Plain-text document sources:
★ ★ ★ ★ ★
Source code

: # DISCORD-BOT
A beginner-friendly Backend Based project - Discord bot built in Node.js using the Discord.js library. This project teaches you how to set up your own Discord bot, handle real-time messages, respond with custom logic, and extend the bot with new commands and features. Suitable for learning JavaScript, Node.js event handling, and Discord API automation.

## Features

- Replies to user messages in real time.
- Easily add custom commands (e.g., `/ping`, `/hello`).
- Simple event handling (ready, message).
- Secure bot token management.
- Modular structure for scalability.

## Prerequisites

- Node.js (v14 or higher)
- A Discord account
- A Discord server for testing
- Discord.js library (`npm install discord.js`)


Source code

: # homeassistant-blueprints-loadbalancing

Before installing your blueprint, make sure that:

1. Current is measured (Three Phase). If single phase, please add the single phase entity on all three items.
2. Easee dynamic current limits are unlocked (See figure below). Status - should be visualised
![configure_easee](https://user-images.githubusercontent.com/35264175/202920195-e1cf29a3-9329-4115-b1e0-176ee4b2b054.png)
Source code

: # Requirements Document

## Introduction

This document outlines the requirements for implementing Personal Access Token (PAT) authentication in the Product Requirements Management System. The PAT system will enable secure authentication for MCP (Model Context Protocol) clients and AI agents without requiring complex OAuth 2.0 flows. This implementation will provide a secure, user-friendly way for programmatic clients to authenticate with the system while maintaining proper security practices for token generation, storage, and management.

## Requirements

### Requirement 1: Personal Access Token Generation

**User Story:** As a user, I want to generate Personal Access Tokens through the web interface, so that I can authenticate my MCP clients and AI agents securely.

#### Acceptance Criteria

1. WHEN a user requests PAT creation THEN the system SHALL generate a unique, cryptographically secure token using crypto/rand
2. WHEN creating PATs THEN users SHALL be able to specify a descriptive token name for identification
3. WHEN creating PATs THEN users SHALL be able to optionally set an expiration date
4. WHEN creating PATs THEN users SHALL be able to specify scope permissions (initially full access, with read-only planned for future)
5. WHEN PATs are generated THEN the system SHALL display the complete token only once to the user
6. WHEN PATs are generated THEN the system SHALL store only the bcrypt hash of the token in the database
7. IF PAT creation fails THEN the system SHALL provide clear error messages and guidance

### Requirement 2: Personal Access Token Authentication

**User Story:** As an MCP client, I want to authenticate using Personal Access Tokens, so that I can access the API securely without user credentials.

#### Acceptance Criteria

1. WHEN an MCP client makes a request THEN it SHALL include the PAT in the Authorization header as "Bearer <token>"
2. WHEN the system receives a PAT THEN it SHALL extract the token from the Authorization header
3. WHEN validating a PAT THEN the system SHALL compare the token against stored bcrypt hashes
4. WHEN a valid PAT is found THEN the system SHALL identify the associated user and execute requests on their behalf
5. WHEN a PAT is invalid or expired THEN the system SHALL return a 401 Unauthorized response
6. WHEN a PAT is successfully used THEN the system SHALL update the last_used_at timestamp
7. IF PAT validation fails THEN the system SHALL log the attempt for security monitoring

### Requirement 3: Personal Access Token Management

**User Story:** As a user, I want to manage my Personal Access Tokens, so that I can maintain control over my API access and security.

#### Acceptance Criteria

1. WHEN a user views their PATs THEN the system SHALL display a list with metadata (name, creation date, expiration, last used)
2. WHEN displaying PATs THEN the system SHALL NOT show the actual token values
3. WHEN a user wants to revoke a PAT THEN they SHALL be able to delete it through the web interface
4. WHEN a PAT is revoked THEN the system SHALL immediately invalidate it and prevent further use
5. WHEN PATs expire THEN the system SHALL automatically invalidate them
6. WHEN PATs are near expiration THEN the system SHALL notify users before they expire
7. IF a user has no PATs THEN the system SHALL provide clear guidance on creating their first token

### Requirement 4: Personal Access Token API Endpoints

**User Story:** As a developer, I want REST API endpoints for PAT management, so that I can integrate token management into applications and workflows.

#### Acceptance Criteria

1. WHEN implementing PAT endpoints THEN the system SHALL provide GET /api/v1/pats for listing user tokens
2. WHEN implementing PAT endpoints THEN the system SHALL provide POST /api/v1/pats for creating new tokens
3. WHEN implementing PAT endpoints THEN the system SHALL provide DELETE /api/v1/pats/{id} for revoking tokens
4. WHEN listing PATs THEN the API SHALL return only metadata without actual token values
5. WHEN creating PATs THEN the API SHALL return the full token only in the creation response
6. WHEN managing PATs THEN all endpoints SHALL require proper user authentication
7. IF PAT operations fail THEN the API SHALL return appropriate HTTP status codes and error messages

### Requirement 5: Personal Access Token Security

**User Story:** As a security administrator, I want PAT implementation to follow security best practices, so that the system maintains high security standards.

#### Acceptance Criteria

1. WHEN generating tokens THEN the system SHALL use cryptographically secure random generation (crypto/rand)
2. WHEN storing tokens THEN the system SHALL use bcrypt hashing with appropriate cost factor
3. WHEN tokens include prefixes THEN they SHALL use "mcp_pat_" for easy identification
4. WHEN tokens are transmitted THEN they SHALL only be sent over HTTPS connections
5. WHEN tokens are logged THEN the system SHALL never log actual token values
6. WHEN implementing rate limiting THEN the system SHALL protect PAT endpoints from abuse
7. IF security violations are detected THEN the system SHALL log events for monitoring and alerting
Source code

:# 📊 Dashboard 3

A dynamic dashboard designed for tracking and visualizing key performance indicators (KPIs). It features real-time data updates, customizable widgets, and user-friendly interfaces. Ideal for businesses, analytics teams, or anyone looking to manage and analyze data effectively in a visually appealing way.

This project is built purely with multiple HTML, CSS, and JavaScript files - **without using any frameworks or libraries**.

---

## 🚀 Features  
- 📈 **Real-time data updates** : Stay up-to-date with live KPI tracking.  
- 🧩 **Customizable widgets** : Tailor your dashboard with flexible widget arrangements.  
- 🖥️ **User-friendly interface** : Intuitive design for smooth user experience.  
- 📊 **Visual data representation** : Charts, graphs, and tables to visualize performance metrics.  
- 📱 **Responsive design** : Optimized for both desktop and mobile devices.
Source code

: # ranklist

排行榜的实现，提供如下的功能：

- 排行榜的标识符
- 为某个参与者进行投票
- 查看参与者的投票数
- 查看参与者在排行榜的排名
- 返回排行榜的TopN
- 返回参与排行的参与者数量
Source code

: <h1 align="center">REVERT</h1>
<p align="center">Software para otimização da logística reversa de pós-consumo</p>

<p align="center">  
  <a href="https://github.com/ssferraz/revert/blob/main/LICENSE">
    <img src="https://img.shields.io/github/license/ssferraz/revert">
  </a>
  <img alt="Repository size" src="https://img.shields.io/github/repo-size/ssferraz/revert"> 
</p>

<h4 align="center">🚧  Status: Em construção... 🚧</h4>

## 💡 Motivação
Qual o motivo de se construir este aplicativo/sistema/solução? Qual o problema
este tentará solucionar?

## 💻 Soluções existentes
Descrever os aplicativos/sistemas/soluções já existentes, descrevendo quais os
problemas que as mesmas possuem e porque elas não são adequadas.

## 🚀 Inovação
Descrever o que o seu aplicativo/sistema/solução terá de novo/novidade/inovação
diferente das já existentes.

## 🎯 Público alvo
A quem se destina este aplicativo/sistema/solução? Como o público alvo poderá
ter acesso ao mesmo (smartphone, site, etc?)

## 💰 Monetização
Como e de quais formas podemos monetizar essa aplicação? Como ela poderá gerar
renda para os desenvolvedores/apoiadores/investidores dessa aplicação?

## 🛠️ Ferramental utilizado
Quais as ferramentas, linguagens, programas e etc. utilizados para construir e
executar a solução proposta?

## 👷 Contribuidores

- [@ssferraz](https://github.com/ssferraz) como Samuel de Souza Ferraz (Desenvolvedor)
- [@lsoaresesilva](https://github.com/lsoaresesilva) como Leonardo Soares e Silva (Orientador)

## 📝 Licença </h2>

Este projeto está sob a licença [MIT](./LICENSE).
★ ★ ★ ★ ★
Look through the records above and please copy every line in which the string "header" occurs.

Your response
1. WHEN an MCP client makes a request THEN it SHALL include the PAT in the Authorization header as "Bearer <token>"
2. WHEN the system receives a PAT THEN it SHALL extract the token from the Authorization header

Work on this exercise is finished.